*** Opening of RECORDS TO USE ***

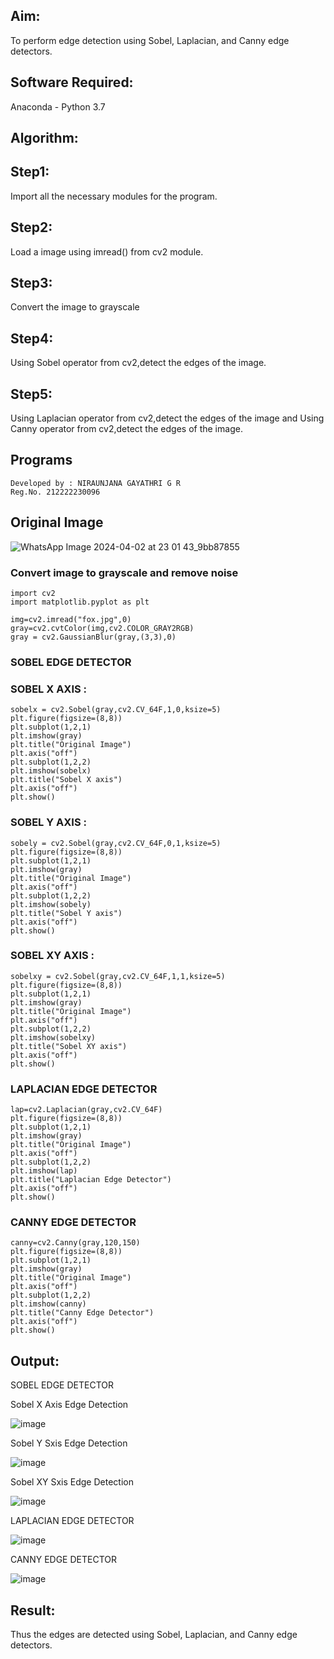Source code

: ## Aim:
To perform edge detection using Sobel, Laplacian, and Canny edge detectors.

## Software Required:
Anaconda - Python 3.7

## Algorithm:

## Step1:
Import all the necessary modules for the program.
## Step2:
Load a image using imread() from cv2 module.
## Step3:
Convert the image to grayscale
## Step4:
Using Sobel operator from cv2,detect the edges of the image.
## Step5:
Using Laplacian operator from cv2,detect the edges of the image and Using Canny operator from cv2,detect the edges of the image.

## Programs
```
Developed by : NIRAUNJANA GAYATHRI G R
Reg.No. 212222230096
```

## Original Image
![WhatsApp Image 2024-04-02 at 23 01 43_9bb87855](https://github.com/niraunjana/EDGE-DETECTION/assets/119395610/1d7824aa-cf69-4764-9b79-2103ce55400f)


### Convert image to grayscale and remove noise
```
import cv2
import matplotlib.pyplot as plt

img=cv2.imread("fox.jpg",0)
gray=cv2.cvtColor(img,cv2.COLOR_GRAY2RGB)
gray = cv2.GaussianBlur(gray,(3,3),0)
```

### SOBEL EDGE DETECTOR

### SOBEL X AXIS :
```
sobelx = cv2.Sobel(gray,cv2.CV_64F,1,0,ksize=5)
plt.figure(figsize=(8,8))
plt.subplot(1,2,1)
plt.imshow(gray)
plt.title("Original Image")
plt.axis("off")
plt.subplot(1,2,2)
plt.imshow(sobelx)
plt.title("Sobel X axis")
plt.axis("off")
plt.show()
```

### SOBEL Y AXIS :
```
sobely = cv2.Sobel(gray,cv2.CV_64F,0,1,ksize=5)
plt.figure(figsize=(8,8))
plt.subplot(1,2,1)
plt.imshow(gray)
plt.title("Original Image")
plt.axis("off")
plt.subplot(1,2,2)
plt.imshow(sobely)
plt.title("Sobel Y axis")
plt.axis("off")
plt.show()
```

### SOBEL XY AXIS :
```
sobelxy = cv2.Sobel(gray,cv2.CV_64F,1,1,ksize=5)
plt.figure(figsize=(8,8))
plt.subplot(1,2,1)
plt.imshow(gray)
plt.title("Original Image")
plt.axis("off")
plt.subplot(1,2,2)
plt.imshow(sobelxy)
plt.title("Sobel XY axis")
plt.axis("off")
plt.show()
```
### LAPLACIAN EDGE DETECTOR
```
lap=cv2.Laplacian(gray,cv2.CV_64F)
plt.figure(figsize=(8,8))
plt.subplot(1,2,1)
plt.imshow(gray)
plt.title("Original Image")
plt.axis("off")
plt.subplot(1,2,2)
plt.imshow(lap)
plt.title("Laplacian Edge Detector")
plt.axis("off")
plt.show()
```
### CANNY EDGE DETECTOR
```
canny=cv2.Canny(gray,120,150)
plt.figure(figsize=(8,8))
plt.subplot(1,2,1)
plt.imshow(gray)
plt.title("Original Image")
plt.axis("off")
plt.subplot(1,2,2)
plt.imshow(canny)
plt.title("Canny Edge Detector")
plt.axis("off")
plt.show()
```

## Output:

SOBEL EDGE DETECTOR

Sobel X Axis Edge Detection

![image](https://github.com/niraunjana/EDGE-DETECTION/assets/119395610/fbb10a9f-da2b-4556-adf3-f974017d3818)


Sobel Y Sxis Edge Detection

![image](https://github.com/niraunjana/EDGE-DETECTION/assets/119395610/15d96408-2806-4c32-ad61-3464a61afc78)


Sobel XY Sxis Edge Detection

![image](https://github.com/niraunjana/EDGE-DETECTION/assets/119395610/d6ef2ce5-fcab-4560-aba2-a0c536848f00)


LAPLACIAN EDGE DETECTOR

![image](https://github.com/niraunjana/EDGE-DETECTION/assets/119395610/41f721a0-c9d0-4d65-83dd-1f18b0e95553)



CANNY EDGE DETECTOR

![image](https://github.com/niraunjana/EDGE-DETECTION/assets/119395610/669bcc45-a395-4cf2-a784-04264bc2b377)


## Result:
Thus the edges are detected using Sobel, Laplacian, and Canny edge detectors.
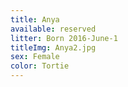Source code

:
 ```yaml
---
title: Anya
available: reserved
litter: Born 2016-June-1
titleImg: Anya2.jpg
sex: Female
color: Tortie
---
```


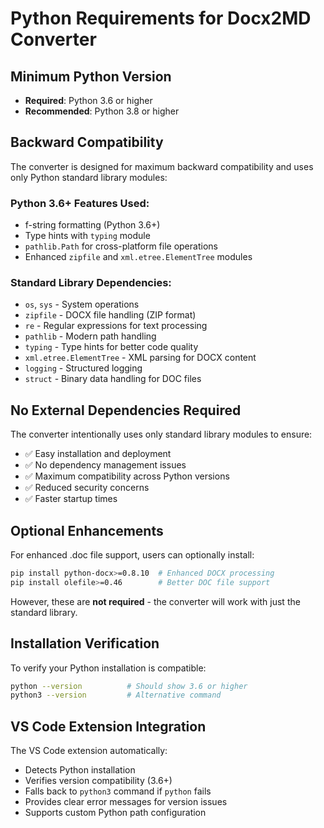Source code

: # Python Requirements for Docx2MD Converter

## Minimum Python Version
- **Required**: Python 3.6 or higher
- **Recommended**: Python 3.8 or higher

## Backward Compatibility

The converter is designed for maximum backward compatibility and uses only Python standard library modules:

### Python 3.6+ Features Used:
- f-string formatting (Python 3.6+)
- Type hints with `typing` module
- `pathlib.Path` for cross-platform file operations
- Enhanced `zipfile` and `xml.etree.ElementTree` modules

### Standard Library Dependencies:
- `os`, `sys` - System operations
- `zipfile` - DOCX file handling (ZIP format)
- `re` - Regular expressions for text processing
- `pathlib` - Modern path handling
- `typing` - Type hints for better code quality
- `xml.etree.ElementTree` - XML parsing for DOCX content
- `logging` - Structured logging
- `struct` - Binary data handling for DOC files

## No External Dependencies Required

The converter intentionally uses only standard library modules to ensure:
- ✅ Easy installation and deployment
- ✅ No dependency management issues
- ✅ Maximum compatibility across Python versions
- ✅ Reduced security concerns
- ✅ Faster startup times

## Optional Enhancements

For enhanced .doc file support, users can optionally install:
```bash
pip install python-docx>=0.8.10  # Enhanced DOCX processing
pip install olefile>=0.46        # Better DOC file support
```

However, these are **not required** - the converter will work with just the standard library.

## Installation Verification

To verify your Python installation is compatible:

```bash
python --version          # Should show 3.6 or higher
python3 --version         # Alternative command
```

## VS Code Extension Integration

The VS Code extension automatically:
- Detects Python installation
- Verifies version compatibility (3.6+)
- Falls back to `python3` command if `python` fails
- Provides clear error messages for version issues
- Supports custom Python path configuration
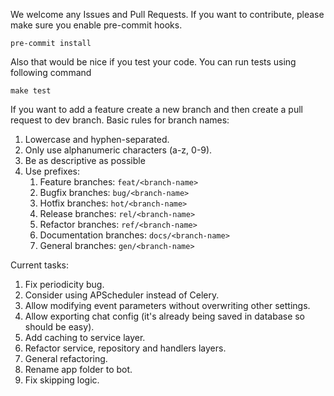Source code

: We welcome any Issues and Pull Requests.
If you want to contribute, please make sure you enable pre-commit hooks.
```
pre-commit install
```

Also that would be nice if you test your code. You can run tests using following command
```
make test
```

If you want to add a feature create a new branch and then create a pull request to dev branch.
Basic rules for branch names:
1. Lowercase and hyphen-separated.
2. Only use alphanumeric characters (a-z, 0-9).
3. Be as descriptive as possible
4. Use prefixes:
    1. Feature branches: `feat/<branch-name>`
    2. Bugfix branches: `bug/<branch-name>`
    3. Hotfix branches: `hot/<branch-name>`
    4. Release branches: `rel/<branch-name>`
    5. Refactor branches: `ref/<branch-name>`
    6. Documentation branches: `docs/<branch-name>`
    7. General branches: `gen/<branch-name>`

Current tasks:
1. Fix periodicity bug.
2. Consider using APScheduler instead of Celery.
3. Allow modifying event parameters without overwriting other settings.
4. Allow exporting chat config (it's already being saved in database so should be easy).
5. Add caching to service layer.
6. Refactor service, repository and handlers layers.
7. General refactoring.
8. Rename app folder to bot.
9. Fix skipping logic.
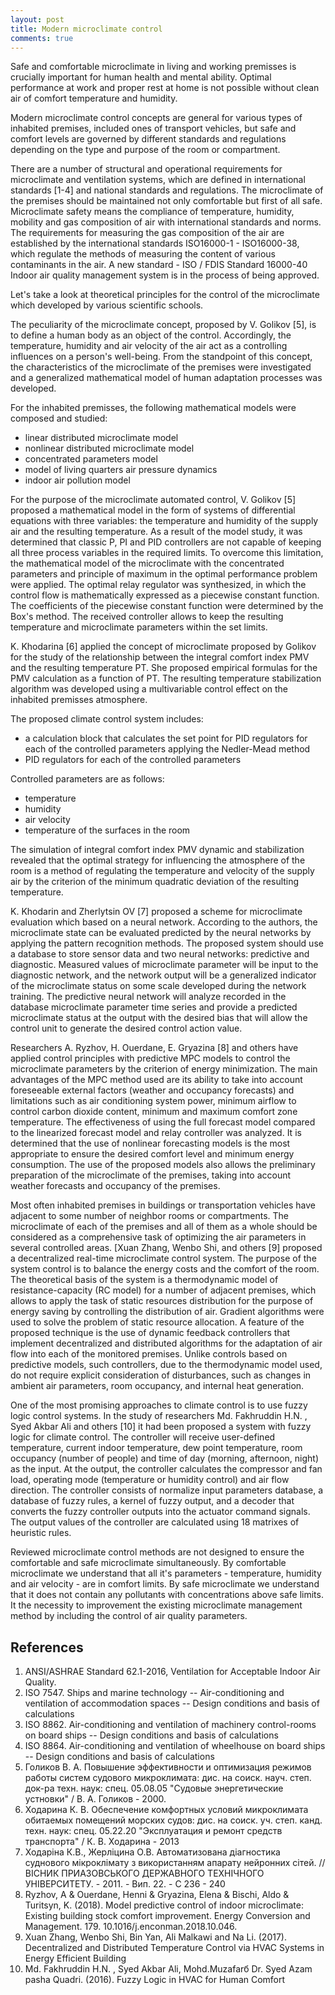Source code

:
 ```yaml
---
layout: post
title: Modern microclimate control
comments: true
---
```


Safe and comfortable microclimate in living and working premisses is crucially important for human health and mental ability. Optimal performance at work and proper rest at home is not possible without clean air of comfort temperature and humidity.

Modern microclimate control concepts are general for various types of inhabited premises, included ones of transport vehicles, but safe and comfort levels are governed by different standards and regulations depending on the type and purpose of the room or compartment.

There are a number of structural and operational requirements for microclimate and ventilation systems, which are defined in international standards [1-4] and national standards and regulations. The microclimate of the premises should be maintained not only comfortable but first of all safe. Microclimate safety means the compliance of temperature, humidity, mobility and gas composition of air with international standards and norms. The requirements for measuring the gas composition of the air are established by the international standards ISO16000-1 - ISO16000-38, which regulate the methods of measuring the content of various contaminants in the air. A new standard - ISO / FDIS Standard 16000-40 Indoor air quality management system is in the process of being approved.

Let's take a look at theoretical principles for the control of the microclimate which developed by various scientific schools.

The peculiarity of the microclimate concept, proposed by V. Golikov [5], is to define a human body as an object of the control. Accordingly, the temperature, humidity and air velocity of the air act as a controlling influences on a person's well-being. From the standpoint of this concept, the characteristics of the microclimate of the premises were investigated and a generalized mathematical model of human adaptation processes was developed.

For the inhabited premisses, the following mathematical models were composed and studied:

- linear distributed microclimate model
- nonlinear distributed microclimate model
- concentrated parameters model
- model of living quarters air pressure dynamics
- indoor air pollution model

For the purpose of the microclimate automated control, V. Golikov [5] proposed a mathematical model in the form of systems of differential equations with three variables: the temperature and humidity of the supply air and the resulting temperature. As a result of the model study, it was determined that classic P, PI and PID controllers are not capable of keeping all three process variables in the required limits. To overcome this limitation, the mathematical model of the microclimate with the concentrated parameters and principle of maximum in the optimal performance problem were applied. The optimal relay regulator was synthesized, in which the control flow is mathematically expressed as a piecewise constant function. The coefficients of the piecewise constant function were determined by the Box's method. The received controller allows to keep the resulting temperature and microclimate parameters within the set limits.

K. Khodarina [6] applied the concept of microclimate proposed by Golikov for the study of the relationship between the integral comfort index PMV and the resulting temperature PT. She proposed empirical formulas for the PMV calculation as a function of PT. The resulting temperature stabilization algorithm was developed using a multivariable control effect on the inhabited premisses atmosphere.

The proposed climate control system includes:

- a calculation block that calculates the set point for PID regulators for each of the controlled parameters applying the Nedler-Mead method
- PID regulators for each of the controlled parameters

Controlled parameters are as follows:

- temperature
- humidity
- air velocity
- temperature of the surfaces in the room

The simulation of integral comfort index PMV dynamic and stabilization revealed that the optimal strategy for influencing the atmosphere of the room is a method of regulating the temperature and velocity of the supply air by the criterion of the minimum quadratic deviation of the resulting temperature.

K. Khodarin and Zherlytsin OV [7] proposed a scheme for microclimate evaluation which based on a neural network.
According to the authors, the microclimate state can be evaluated  predicted by the neural networks by applying the pattern recognition methods. The proposed system should use a database to store sensor data and two neural networks: predictive and diagnostic. Measured values  of microclimate parameter  will be input to the diagnostic network, and the network output will be a generalized indicator of the microclimate status on some scale developed during the network training. The predictive neural network will analyze recorded in the database microclimate parameter time series and provide a predicted microclimate status at the output with the desired bias that will allow the control unit to generate the desired control action value.

Researchers A. Ryzhov, H. Ouerdane, E. Gryazina [8] and others have applied control principles with predictive MPC models to control the microclimate parameters by the criterion of energy minimization. The main advantages of the MPC method used are its ability to take into account foreseeable external factors (weather and occupancy forecasts) and limitations such as air conditioning system power, minimum airflow to control carbon dioxide content, minimum and maximum comfort zone temperature. The effectiveness of using the full forecast model compared to the linearized forecast model and relay controller was analyzed. It is determined that the use of nonlinear forecasting models is the most appropriate to ensure the desired comfort level and minimum energy consumption. The use of the proposed models also allows the preliminary preparation of the microclimate of the premises, taking into account weather forecasts and occupancy of the premises.

Most often inhabited premises in buildings or transportation vehicles have adjacent to some number of neighbor rooms or compartments. The microclimate of each of the premises and all of them as a whole should be considered as a comprehensive task of optimizing the air parameters in several controlled areas. [Xuan Zhang, Wenbo Shi, and others [9] proposed a decentralized real-time microclimate control system. The purpose of the system control is to balance the energy costs and the comfort of the room. The theoretical basis of the system is a thermodynamic model of resistance-capacity (RC model) for a number of adjacent premises, which allows to apply the task of static resources distribution for the purpose of energy saving by controlling the distribution of air. Gradient algorithms were used to solve the problem of static resource allocation. A feature of the proposed technique is the use of dynamic feedback controllers that implement decentralized and distributed algorithms for the adaptation of air flow into each of the monitored premises. Unlike controls based on predictive models, such controllers, due to the thermodynamic model used, do not require explicit consideration of disturbances, such as changes in ambient air parameters, room occupancy, and internal heat generation.

One of the most promising approaches to climate control is to use fuzzy logic control systems. In the study of researchers Md. Fakhruddin H.N. , Syed Akbar Ali and others [10] it had been proposed a system with fuzzy logic for climate control. The controller will receive user-defined temperature, current indoor temperature, dew point temperature, room occupancy (number of people) and time of day (morning, afternoon, night) as the input. At the output, the controller calculates the compressor and fan load, operating mode (temperature or humidity control) and air flow direction. The controller consists of normalize input parameters database, a database of fuzzy rules, a kernel of fuzzy output, and a decoder that converts the fuzzy controller outputs into the actuator command signals. The output values ​​of the controller are calculated using 18 matrixes of heuristic rules.

Reviewed microclimate control methods are not designed to ensure the comfortable and safe microclimate simultaneously. By comfortable microclimate we understand that all it's parameters - temperature, humidity and air velocity - are in comfort limits. By safe microclimate we understand that it does not contain any pollutants with concentrations above safe limits.  It the necessity to improvement the existing microclimate management method by including the control of air quality parameters.

## References

1. ANSI/ASHRAE Standard 62.1-2016, Ventilation for Acceptable Indoor Air Quality.  
2. ISO 7547. Ships and marine technology -- Air-conditioning and ventilation of accommodation spaces -- Design conditions and basis of calculations
3. ISO 8862. Air-conditioning and ventilation of machinery control-rooms on board ships -- Design conditions and basis of calculations
4. ISO 8864. Air-conditioning and ventilation of wheelhouse on board ships -- Design conditions and basis of calculations
5. Голиков В. А. Повышение эффективности и оптимизация режимов работы систем судового микроклимата: дис. на соиск. науч. степ. док-ра техн. наук: спец. 05.08.05 "Судовые энергетические устновки" / В. А. Голиков - 2000.
6. Ходарина К. В. Обеспечение комфортных условий микроклимата обитаемых помещений морских судов:  дис. на соиск. уч. степ. канд. техн. наук: спец. 05.22.20 "Эксплуатация и ремонт средств транспорта" / К. В. Ходарина - 2013
7. Ходаріна К.В., Жерліцина О.В. Автоматизована діагностика суднового мікроклімату з використанням апарату нейронних сітей. // ВІСНИК ПРИАЗОВСЬКОГО ДЕРЖАВНОГО ТЕХНІЧНОГО УНІВЕРСИТЕТУ. - 2011. - Вип. 22. - С 236 - 240
8. Ryzhov, A & Ouerdane, Henni & Gryazina, Elena & Bischi, Aldo & Turitsyn, K. (2018). Model predictive control of indoor microclimate: Existing building stock comfort improvement. Energy Conversion and Management. 179. 10.1016/j.enconman.2018.10.046. 
9. Xuan Zhang, Wenbo Shi, Bin Yan, Ali Malkawi and Na Li. (2017). Decentralized and Distributed Temperature Control via HVAC Systems in Energy Efficient Building
10. Md. Fakhruddin H.N. , Syed Akbar Ali, Mohd.Muzafarб Dr. Syed Azam pasha Quadri. (2016). Fuzzy Logic in HVAC for Human Comfort
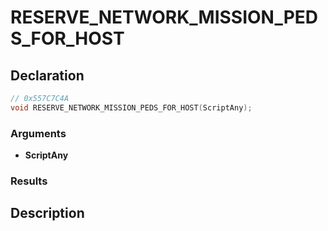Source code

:# RESERVE_NETWORK_MISSION_PEDS_FOR_HOST

## Declaration
```cpp
// 0x557C7C4A
void RESERVE_NETWORK_MISSION_PEDS_FOR_HOST(ScriptAny);
```

### Arguments
- **ScriptAny**

### Results

## Description
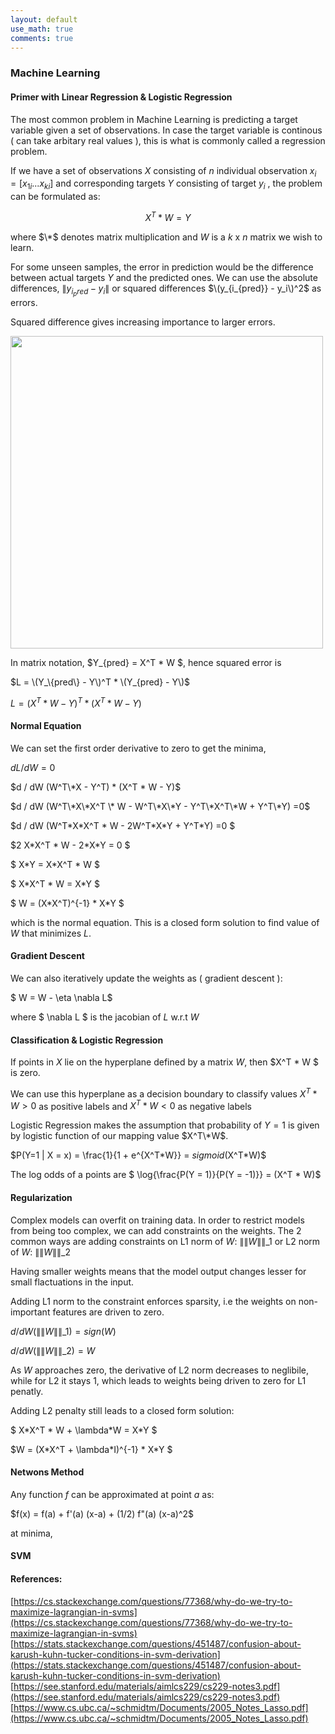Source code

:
 ```yaml
---
layout: default
use_math: true
comments: true
---
```

### Machine Learning

#### Primer with Linear Regression & Logistic Regression

The most common problem in Machine Learning is predicting a target variable given a set of observations. In case the target variable is continous ( can take arbitary real values ), 
this is what is commonly called a regression problem.

If we have a set of observations $X$ consisting of $n$ individual observation $x_i=\lbrack x_{1i} ... x_{ki} \rbrack$ and corresponding targets $Y$ consisting of 
target $y_i$ , the problem can be formulated as:

$$X^T * W = Y$$

where $\*$ denotes matrix multiplication and $W$ is a $k$ x $n$ matrix we wish to learn.

For some unseen samples, the error in prediction would be the difference between actual targets $Y$ and the predicted ones. We can use the absolute differences,
$\| y_{i_pred} - y_i \|$ or squared differences $\(y_{i_{pred}} - y_i\)^2$ as errors.

Squared difference gives increasing importance to larger errors.

<img src="https://user-images.githubusercontent.com/4285091/194720700-05bc4dfe-9e44-458d-8e10-497805559d6d.png" width="500" />



In matrix notation, $Y_{pred} = X^T * W $, hence squared error is 

$L = \(Y_\{pred\} - Y\)^T * \(Y_{pred} - Y\)$

$L = (X^T * W - Y)^T * (X^T * W - Y)$

#### Normal Equation

We can set the first order derivative to zero to get the minima,

$dL / dW = 0$

$d / dW (W^T\*X - Y^T) * (X^T * W - Y)$

$d / dW (W^T\*X\*X^T \* W - W^T\*X\*Y - Y^T\*X^T\*W + Y^T\*Y) =0$


$d / dW (W^T\*X\*X^T \* W - 2W^T\*X\*Y + Y^T\*Y) =0 $

$2 X\*X^T \* W - 2\*X\*Y  = 0 $

$ X\*Y  = X\*X^T \* W  $

$  X\*X^T \* W  = X\*Y  $

$   W  = (X\*X^T)^{-1} \* X\*Y  $

which is the normal equation. 
This is a closed form solution to find value of $W$ that minimizes $L$.

#### Gradient Descent

We can also iteratively update the weights as ( gradient descent ):

$ W = W - \eta \nabla L$

where $ \nabla L $ is the jacobian of $L$ w.r.t $W$


#### Classification & Logistic Regression

If points in $X$ lie on the hyperplane defined by a matrix $W$, then $X^T * W $ is zero.

We can use this hyperplane as a decision boundary to classify values $X^T * W > 0$ as positive labels and $X^T * W < 0$ as negative labels 


Logistic Regression makes the assumption that probability of $Y=1$ is given by logistic function of our mapping value $X^T\*W$.

$P(Y=1 \| X = x) = \frac{1}{1 + e^{X^T\*W}}  = $sigmoid$(X^T\*W)$


The log odds of a points are $ \log{\frac{P(Y = 1)}{P(Y = -1)}} = (X^T * W)$


#### Regularization

Complex models can overfit on training data. In order to restrict models from being too complex, we can add constraints on the weights. The 2 common ways are adding constraints on L1 norm of $W$: ${\|\|W\|\|}\_{1}$ or L2 norm of $W$: ${\|\|W\|\|}\_{2}$ 

Having smaller weights means that the model output changes lesser for small flactuations in the input.

Adding L1 norm to the constraint enforces sparsity, i.e the weights on non-important features are driven to zero. 

$d / dW ({\|\|W\|\|}\_{1} ) = sign(W)$


$d / dW ({\|\|W\|\|}\_{2} ) = W$

As $W$ approaches zero, the derivative of L2 norm decreases to neglibile, while for L2 it stays 1, which leads to weights being driven to zero for L1 penatly.

Adding L2 penalty still leads to a closed form solution:

$  X\*X^T \* W + \lambda\*W = X\*Y  $

$W = (X\*X^T + \lambda\*I)^{-1} \* X\*Y $


#### Netwons Method

Any function $f$ can be approximated at point $a$ as:

$f(x) = f(a) + f'(a) (x-a) + (1/2) f"(a) (x-a)^2$

at minima, 


#### SVM



#### References:
[https://cs.stackexchange.com/questions/77368/why-do-we-try-to-maximize-lagrangian-in-svms](https://cs.stackexchange.com/questions/77368/why-do-we-try-to-maximize-lagrangian-in-svms)
[https://stats.stackexchange.com/questions/451487/confusion-about-karush-kuhn-tucker-conditions-in-svm-derivation](https://stats.stackexchange.com/questions/451487/confusion-about-karush-kuhn-tucker-conditions-in-svm-derivation)
[https://see.stanford.edu/materials/aimlcs229/cs229-notes3.pdf](https://see.stanford.edu/materials/aimlcs229/cs229-notes3.pdf)
[https://www.cs.ubc.ca/~schmidtm/Documents/2005_Notes_Lasso.pdf](https://www.cs.ubc.ca/~schmidtm/Documents/2005_Notes_Lasso.pdf)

*** Close of RECORDS TO USE ***

» **EXERCISE PROMPT**
What lines in the material above include "Modern"? Copy every one of them.

» **YOUR RESPONSE**
- `pathlib` - Modern path handling
title: Modern microclimate control
Modern microclimate control concepts are general for various types of inhabited premises, included ones of transport vehicles, but safe and comfort levels are governed by different standards and regulations depending on the type and purpose of the room or compartment.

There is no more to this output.